Are Yoga for Exercise and Drinking Water Incompatible?
Aah. The ice cold refreshing feeling of water as it trickles down your throat. You’ve just completed your warrior series and that parched feeling has been replaced with satisfaction. In many ways, people argue that the effects of water on the body are perhaps the most powerfully healing of any substance. But, did you know that many yogis argue that those who you use yoga for exercise should avoid using water at all during their practice? As a Westerner, this is quite shocking since the thought of a class without water is likened to a listless search for an oasis in the Sahara. Here is an overview of why many well-respected yogis believe that water should not be used when doing yoga for exercise.

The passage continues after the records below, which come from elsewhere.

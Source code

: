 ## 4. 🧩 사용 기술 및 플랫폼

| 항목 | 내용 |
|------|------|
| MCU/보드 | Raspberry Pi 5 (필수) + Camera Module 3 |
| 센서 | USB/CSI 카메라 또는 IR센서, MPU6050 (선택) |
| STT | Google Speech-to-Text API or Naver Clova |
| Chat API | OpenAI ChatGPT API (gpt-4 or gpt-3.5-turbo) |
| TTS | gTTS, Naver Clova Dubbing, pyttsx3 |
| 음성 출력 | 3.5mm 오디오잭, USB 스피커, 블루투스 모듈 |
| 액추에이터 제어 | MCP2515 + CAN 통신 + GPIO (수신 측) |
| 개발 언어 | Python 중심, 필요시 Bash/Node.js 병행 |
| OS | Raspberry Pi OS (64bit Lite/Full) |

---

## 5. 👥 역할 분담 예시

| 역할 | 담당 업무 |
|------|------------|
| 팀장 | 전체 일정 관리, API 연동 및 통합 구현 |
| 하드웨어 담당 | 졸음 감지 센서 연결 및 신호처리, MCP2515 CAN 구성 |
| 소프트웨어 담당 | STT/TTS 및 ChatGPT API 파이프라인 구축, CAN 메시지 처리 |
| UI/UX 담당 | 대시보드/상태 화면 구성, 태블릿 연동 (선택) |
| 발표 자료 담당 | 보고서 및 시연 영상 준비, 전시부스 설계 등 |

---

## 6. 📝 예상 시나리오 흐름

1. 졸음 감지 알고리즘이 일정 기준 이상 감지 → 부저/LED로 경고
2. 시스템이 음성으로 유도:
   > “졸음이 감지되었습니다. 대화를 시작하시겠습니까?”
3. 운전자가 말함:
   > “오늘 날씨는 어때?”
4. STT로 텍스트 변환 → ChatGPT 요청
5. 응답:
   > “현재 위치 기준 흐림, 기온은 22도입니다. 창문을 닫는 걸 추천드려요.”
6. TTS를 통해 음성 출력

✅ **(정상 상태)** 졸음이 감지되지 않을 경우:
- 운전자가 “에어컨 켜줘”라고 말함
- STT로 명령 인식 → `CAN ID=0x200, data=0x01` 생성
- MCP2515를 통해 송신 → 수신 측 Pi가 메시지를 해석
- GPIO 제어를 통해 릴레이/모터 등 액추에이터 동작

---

Despite yoga for exercise working the musculoskeletal system, it also works the prana of the body. In Hinduism, “prana” is the vital energy and life source coursing through our body. During a yoga routine, poses are created and carried out to create a fire, or “tapas” in the body. This inner heat is what we strive for in yoga because it works to eliminate toxins and other harsh chemicals that we’ve consumed. When we take water to that tapas during yoga instruction, we are putting out that beneficial inner fire we’ve worked so hard to build. The hope is that tapas will build and work through the energy channels in our body, called the “nadis.” However, when a person drinks water during yoga for exercise, they are extinguishing the flow throughout these channels, eliminating its powerful effects throughout the body.
Yoga is the practice of creating equilibrium within the mind despite any external opposition. We are apt to pay attention to discomfort in a stretch, to mind it, be curious about it, and then push ourselves deeper into the stretch on the next exhale. If this is so, then taking water really is no different. Every time we take a sip of water, we have chosen to no longer recognize the discomfort; instead, we just attempt to eliminate it, make it go away. Imagine a yoga practice where every pose we didn’t like, we just stopped doing. It’s the same thing. This is one way water is a distraction to a deeper practice.
Also, think about everyone around you and the steps involved in taking water during yoga for exercise. Stop doing the pose. Sit down. The metallic sound of the bottle top clinking against the bottle and then, the head tips back. Glug, glug, glug. Every part of that equation is not only taking you out of your practice, but it is also difficult for the other yogis to ignore.